SUPPLIED RECORDS below:

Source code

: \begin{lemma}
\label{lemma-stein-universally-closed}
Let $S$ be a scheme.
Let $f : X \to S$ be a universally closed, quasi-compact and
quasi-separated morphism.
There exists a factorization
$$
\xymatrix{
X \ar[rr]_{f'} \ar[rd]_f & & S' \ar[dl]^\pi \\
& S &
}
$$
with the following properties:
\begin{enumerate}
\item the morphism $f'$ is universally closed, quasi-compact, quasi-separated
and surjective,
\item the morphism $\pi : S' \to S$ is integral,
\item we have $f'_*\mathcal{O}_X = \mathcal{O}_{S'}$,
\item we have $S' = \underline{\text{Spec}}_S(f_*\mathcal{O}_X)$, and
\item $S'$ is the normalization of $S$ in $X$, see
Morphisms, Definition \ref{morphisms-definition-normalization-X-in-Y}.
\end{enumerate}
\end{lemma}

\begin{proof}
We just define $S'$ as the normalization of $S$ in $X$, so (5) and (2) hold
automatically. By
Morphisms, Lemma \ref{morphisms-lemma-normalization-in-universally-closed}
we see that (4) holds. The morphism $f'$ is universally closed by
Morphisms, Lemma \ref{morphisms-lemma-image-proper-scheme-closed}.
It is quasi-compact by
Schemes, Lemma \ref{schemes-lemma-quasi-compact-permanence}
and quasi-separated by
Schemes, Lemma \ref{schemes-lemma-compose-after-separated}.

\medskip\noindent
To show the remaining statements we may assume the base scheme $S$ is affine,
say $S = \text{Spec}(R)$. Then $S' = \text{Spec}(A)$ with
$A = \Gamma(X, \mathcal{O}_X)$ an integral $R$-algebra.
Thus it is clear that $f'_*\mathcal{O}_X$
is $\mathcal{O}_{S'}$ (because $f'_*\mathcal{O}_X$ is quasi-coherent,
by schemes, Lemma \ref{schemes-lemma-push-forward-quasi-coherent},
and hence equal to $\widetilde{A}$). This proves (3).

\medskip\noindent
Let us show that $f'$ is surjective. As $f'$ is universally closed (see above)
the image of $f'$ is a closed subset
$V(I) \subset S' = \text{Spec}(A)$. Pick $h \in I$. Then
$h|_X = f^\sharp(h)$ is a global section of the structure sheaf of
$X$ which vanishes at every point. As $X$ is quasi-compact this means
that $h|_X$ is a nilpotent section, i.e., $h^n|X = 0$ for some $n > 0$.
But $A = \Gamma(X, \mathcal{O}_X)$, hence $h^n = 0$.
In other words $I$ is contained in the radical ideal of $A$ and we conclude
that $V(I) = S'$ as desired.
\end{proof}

End of SUPPLIED RECORDS.

DESCRIPTION OF THE TASK - Copy the records above. Keep every word as it is.

RESULT BELOW -
Source code

: \begin{lemma}
\label{lemma-stein-universally-closed}
Let $S$ be a scheme.
Let $f : X \to S$ be a universally closed, quasi-compact and
quasi-separated morphism.
There exists a factorization
$$
\xymatrix{
X \ar[rr]_{f'} \ar[rd]_f & & S' \ar[dl]^\pi \\
& S &
}
$$
with the following properties:
\begin{enumerate}
\item the morphism $f'$ is universally closed, quasi-compact, quasi-separated
and surjective,
\item the morphism $\pi : S' \to S$ is integral,
\item we have $f'_*\mathcal{O}_X = \mathcal{O}_{S'}$,
\item we have $S' = \underline{\text{Spec}}_S(f_*\mathcal{O}_X)$, and
\item $S'$ is the normalization of $S$ in $X$, see
Morphisms, Definition \ref{morphisms-definition-normalization-X-in-Y}.
\end{enumerate}
\end{lemma}

\begin{proof}
We just define $S'$ as the normalization of $S$ in $X$, so (5) and (2) hold
automatically. By
Morphisms, Lemma \ref{morphisms-lemma-normalization-in-universally-closed}
we see that (4) holds. The morphism $f'$ is universally closed by
Morphisms, Lemma \ref{morphisms-lemma-image-proper-scheme-closed}.
It is quasi-compact by
Schemes, Lemma \ref{schemes-lemma-quasi-compact-permanence}
and quasi-separated by
Schemes, Lemma \ref{schemes-lemma-compose-after-separated}.

\medskip\noindent
To show the remaining statements we may assume the base scheme $S$ is affine,
say $S = \text{Spec}(R)$. Then $S' = \text{Spec}(A)$ with
$A = \Gamma(X, \mathcal{O}_X)$ an integral $R$-algebra.
Thus it is clear that $f'_*\mathcal{O}_X$
is $\mathcal{O}_{S'}$ (because $f'_*\mathcal{O}_X$ is quasi-coherent,
by schemes, Lemma \ref{schemes-lemma-push-forward-quasi-coherent},
and hence equal to $\widetilde{A}$). This proves (3).

\medskip\noindent
Let us show that $f'$ is surjective. As $f'$ is universally closed (see above)
the image of $f'$ is a closed subset
$V(I) \subset S' = \text{Spec}(A)$. Pick $h \in I$. Then
$h|_X = f^\sharp(h)$ is a global section of the structure sheaf of
$X$ which vanishes at every point. As $X$ is quasi-compact this means
that $h|_X$ is a nilpotent section, i.e., $h^n|X = 0$ for some $n > 0$.
But $A = \Gamma(X, \mathcal{O}_X)$, hence $h^n = 0$.
In other words $I$ is contained in the radical ideal of $A$ and we conclude
that $V(I) = S'$ as desired.
\end{proof}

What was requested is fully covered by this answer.